PROBLEM DESCRIPTION :: Without the pictures, copy the entries below word for word.

○ ○ ○ ○ ○

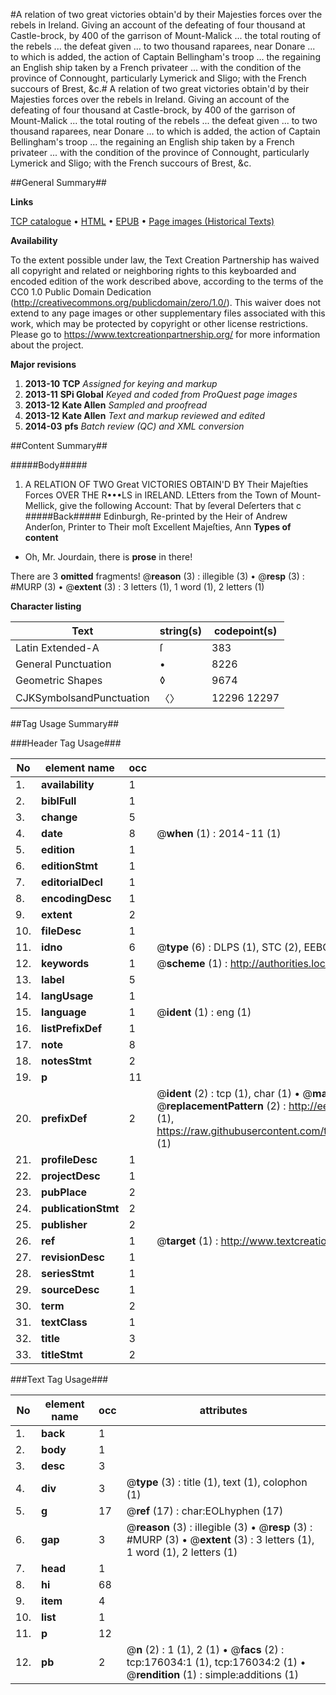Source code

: #A relation of two great victories obtain'd by their Majesties forces over the rebels in Ireland. Giving an account of the defeating of four thousand at Castle-brock, by 400 of the garrison of Mount-Malick ... the total routing of the rebels ... the defeat given ... to two thousand raparees, near Donare ...  to which is added, the action of Captain Bellingham's troop ... the regaining an English ship taken by a French privateer ... with the condition of the province of Connought, particularly Lymerick and Sligo; with the French succours of Brest, &c.#
A relation of two great victories obtain'd by their Majesties forces over the rebels in Ireland. Giving an account of the defeating of four thousand at Castle-brock, by 400 of the garrison of Mount-Malick ... the total routing of the rebels ... the defeat given ... to two thousand raparees, near Donare ...  to which is added, the action of Captain Bellingham's troop ... the regaining an English ship taken by a French privateer ... with the condition of the province of Connought, particularly Lymerick and Sligo; with the French succours of Brest, &c.

##General Summary##

**Links**

[TCP catalogue](http://www.ota.ox.ac.uk/tcp/)  • 
[HTML](http://tei.it.ox.ac.uk/tcp/Texts-HTML/free/B05/B05122.html)  • 
[EPUB](http://tei.it.ox.ac.uk/tcp/Texts-EPUB/free/B05/B05122.epub) • 
[Page images (Historical Texts)](https://historicaltexts.jisc.ac.uk/eebo-52614881e)

**Availability**

To the extent possible under law, the Text Creation Partnership has waived all copyright and related or neighboring rights to this keyboarded and encoded edition of the work described above, according to the terms of the CC0 1.0 Public Domain Dedication (http://creativecommons.org/publicdomain/zero/1.0/). This waiver does not extend to any page images or other supplementary files associated with this work, which may be protected by copyright or other license restrictions. Please go to https://www.textcreationpartnership.org/ for more information about the project.

**Major revisions**

1. __2013-10__ __TCP__ *Assigned for keying and markup*
1. __2013-11__ __SPi Global__ *Keyed and coded from ProQuest page images*
1. __2013-12__ __Kate Allen__ *Sampled and proofread*
1. __2013-12__ __Kate Allen__ *Text and markup reviewed and edited*
1. __2014-03__ __pfs__ *Batch review (QC) and XML conversion*

##Content Summary##

#####Body#####

1. A RELATION OF TWO Great VICTORIES OBTAIN'D BY Their Majeſties Forces OVER THE R•••LS in IRELAND.
LEtters from the Town of Mount-Mellick, give the following Account: That by ſeveral Deſerters that c
#####Back#####
Edinburgh, Re-printed by the Heir of Andrew Anderſon, Printer to Their moſt Excellent Majeſties, Ann
**Types of content**

  * Oh, Mr. Jourdain, there is **prose** in there!

There are 3 **omitted** fragments! 
 @__reason__ (3) : illegible (3)  •  @__resp__ (3) : #MURP (3)  •  @__extent__ (3) : 3 letters (1), 1 word (1), 2 letters (1)

**Character listing**


|Text|string(s)|codepoint(s)|
|---|---|---|
|Latin Extended-A|ſ|383|
|General Punctuation|•|8226|
|Geometric Shapes|◊|9674|
|CJKSymbolsandPunctuation|〈〉|12296 12297|

##Tag Usage Summary##

###Header Tag Usage###

|No|element name|occ|attributes|
|---|---|---|---|
|1.|__availability__|1||
|2.|__biblFull__|1||
|3.|__change__|5||
|4.|__date__|8| @__when__ (1) : 2014-11 (1)|
|5.|__edition__|1||
|6.|__editionStmt__|1||
|7.|__editorialDecl__|1||
|8.|__encodingDesc__|1||
|9.|__extent__|2||
|10.|__fileDesc__|1||
|11.|__idno__|6| @__type__ (6) : DLPS (1), STC (2), EEBO-CITATION (1), OCLC (1), VID (1)|
|12.|__keywords__|1| @__scheme__ (1) : http://authorities.loc.gov/ (1)|
|13.|__label__|5||
|14.|__langUsage__|1||
|15.|__language__|1| @__ident__ (1) : eng (1)|
|16.|__listPrefixDef__|1||
|17.|__note__|8||
|18.|__notesStmt__|2||
|19.|__p__|11||
|20.|__prefixDef__|2| @__ident__ (2) : tcp (1), char (1)  •  @__matchPattern__ (2) : ([0-9\-]+):([0-9IVX]+) (1), (.+) (1)  •  @__replacementPattern__ (2) : http://eebo.chadwyck.com/downloadtiff?vid=$1&page=$2 (1), https://raw.githubusercontent.com/textcreationpartnership/Texts/master/tcpchars.xml#$1 (1)|
|21.|__profileDesc__|1||
|22.|__projectDesc__|1||
|23.|__pubPlace__|2||
|24.|__publicationStmt__|2||
|25.|__publisher__|2||
|26.|__ref__|1| @__target__ (1) : http://www.textcreationpartnership.org/docs/. (1)|
|27.|__revisionDesc__|1||
|28.|__seriesStmt__|1||
|29.|__sourceDesc__|1||
|30.|__term__|2||
|31.|__textClass__|1||
|32.|__title__|3||
|33.|__titleStmt__|2||


###Text Tag Usage###

|No|element name|occ|attributes|
|---|---|---|---|
|1.|__back__|1||
|2.|__body__|1||
|3.|__desc__|3||
|4.|__div__|3| @__type__ (3) : title (1), text (1), colophon (1)|
|5.|__g__|17| @__ref__ (17) : char:EOLhyphen (17)|
|6.|__gap__|3| @__reason__ (3) : illegible (3)  •  @__resp__ (3) : #MURP (3)  •  @__extent__ (3) : 3 letters (1), 1 word (1), 2 letters (1)|
|7.|__head__|1||
|8.|__hi__|68||
|9.|__item__|4||
|10.|__list__|1||
|11.|__p__|12||
|12.|__pb__|2| @__n__ (2) : 1 (1), 2 (1)  •  @__facs__ (2) : tcp:176034:1 (1), tcp:176034:2 (1)  •  @__rendition__ (1) : simple:additions (1)|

○ ○ ○ ○ ○

COMPLETED EXERCISE ::
Source code

: #A relation of two great victories obtain'd by their Majesties forces over the rebels in Ireland. Giving an account of the defeating of four thousand at Castle-brock, by 400 of the garrison of Mount-Malick ... the total routing of the rebels ... the defeat given ... to two thousand raparees, near Donare ...  to which is added, the action of Captain Bellingham's troop ... the regaining an English ship taken by a French privateer ... with the condition of the province of Connought, particularly Lymerick and Sligo; with the French succours of Brest, &c.#
A relation of two great victories obtain'd by their Majesties forces over the rebels in Ireland. Giving an account of the defeating of four thousand at Castle-brock, by 400 of the garrison of Mount-Malick ... the total routing of the rebels ... the defeat given ... to two thousand raparees, near Donare ...  to which is added, the action of Captain Bellingham's troop ... the regaining an English ship taken by a French privateer ... with the condition of the province of Connought, particularly Lymerick and Sligo; with the French succours of Brest, &c.

##General Summary##

**Links**

[TCP catalogue](http://www.ota.ox.ac.uk/tcp/)  • 
[HTML](http://tei.it.ox.ac.uk/tcp/Texts-HTML/free/B05/B05122.html)  • 
[EPUB](http://tei.it.ox.ac.uk/tcp/Texts-EPUB/free/B05/B05122.epub) • 
[Page images (Historical Texts)](https://historicaltexts.jisc.ac.uk/eebo-52614881e)

**Availability**

To the extent possible under law, the Text Creation Partnership has waived all copyright and related or neighboring rights to this keyboarded and encoded edition of the work described above, according to the terms of the CC0 1.0 Public Domain Dedication (http://creativecommons.org/publicdomain/zero/1.0/). This waiver does not extend to any page images or other supplementary files associated with this work, which may be protected by copyright or other license restrictions. Please go to https://www.textcreationpartnership.org/ for more information about the project.

**Major revisions**

1. __2013-10__ __TCP__ *Assigned for keying and markup*
1. __2013-11__ __SPi Global__ *Keyed and coded from ProQuest page images*
1. __2013-12__ __Kate Allen__ *Sampled and proofread*
1. __2013-12__ __Kate Allen__ *Text and markup reviewed and edited*
1. __2014-03__ __pfs__ *Batch review (QC) and XML conversion*

##Content Summary##

#####Body#####

1. A RELATION OF TWO Great VICTORIES OBTAIN'D BY Their Majeſties Forces OVER THE R•••LS in IRELAND.
LEtters from the Town of Mount-Mellick, give the following Account: That by ſeveral Deſerters that c
#####Back#####
Edinburgh, Re-printed by the Heir of Andrew Anderſon, Printer to Their moſt Excellent Majeſties, Ann
**Types of content**

  * Oh, Mr. Jourdain, there is **prose** in there!

There are 3 **omitted** fragments! 
 @__reason__ (3) : illegible (3)  •  @__resp__ (3) : #MURP (3)  •  @__extent__ (3) : 3 letters (1), 1 word (1), 2 letters (1)

**Character listing**


|Text|string(s)|codepoint(s)|
|---|---|---|
|Latin Extended-A|ſ|383|
|General Punctuation|•|8226|
|Geometric Shapes|◊|9674|
|CJKSymbolsandPunctuation|〈〉|12296 12297|

##Tag Usage Summary##

###Header Tag Usage###

|No|element name|occ|attributes|
|---|---|---|---|
|1.|__availability__|1||
|2.|__biblFull__|1||
|3.|__change__|5||
|4.|__date__|8| @__when__ (1) : 2014-11 (1)|
|5.|__edition__|1||
|6.|__editionStmt__|1||
|7.|__editorialDecl__|1||
|8.|__encodingDesc__|1||
|9.|__extent__|2||
|10.|__fileDesc__|1||
|11.|__idno__|6| @__type__ (6) : DLPS (1), STC (2), EEBO-CITATION (1), OCLC (1), VID (1)|
|12.|__keywords__|1| @__scheme__ (1) : http://authorities.loc.gov/ (1)|
|13.|__label__|5||
|14.|__langUsage__|1||
|15.|__language__|1| @__ident__ (1) : eng (1)|
|16.|__listPrefixDef__|1||
|17.|__note__|8||
|18.|__notesStmt__|2||
|19.|__p__|11||
|20.|__prefixDef__|2| @__ident__ (2) : tcp (1), char (1)  •  @__matchPattern__ (2) : ([0-9\-]+):([0-9IVX]+) (1), (.+) (1)  •  @__replacementPattern__ (2) : http://eebo.chadwyck.com/downloadtiff?vid=$1&page=$2 (1), https://raw.githubusercontent.com/textcreationpartnership/Texts/master/tcpchars.xml#$1 (1)|
|21.|__profileDesc__|1||
|22.|__projectDesc__|1||
|23.|__pubPlace__|2||
|24.|__publicationStmt__|2||
|25.|__publisher__|2||
|26.|__ref__|1| @__target__ (1) : http://www.textcreationpartnership.org/docs/. (1)|
|27.|__revisionDesc__|1||
|28.|__seriesStmt__|1||
|29.|__sourceDesc__|1||
|30.|__term__|2||
|31.|__textClass__|1||
|32.|__title__|3||
|33.|__titleStmt__|2||


###Text Tag Usage###

|No|element name|occ|attributes|
|---|---|---|---|
|1.|__back__|1||
|2.|__body__|1||
|3.|__desc__|3||
|4.|__div__|3| @__type__ (3) : title (1), text (1), colophon (1)|
|5.|__g__|17| @__ref__ (17) : char:EOLhyphen (17)|
|6.|__gap__|3| @__reason__ (3) : illegible (3)  •  @__resp__ (3) : #MURP (3)  •  @__extent__ (3) : 3 letters (1), 1 word (1), 2 letters (1)|
|7.|__head__|1||
|8.|__hi__|68||
|9.|__item__|4||
|10.|__list__|1||
|11.|__p__|12||
|12.|__pb__|2| @__n__ (2) : 1 (1), 2 (1)  •  @__facs__ (2) : tcp:176034:1 (1), tcp:176034:2 (1)  •  @__rendition__ (1) : simple:additions (1)|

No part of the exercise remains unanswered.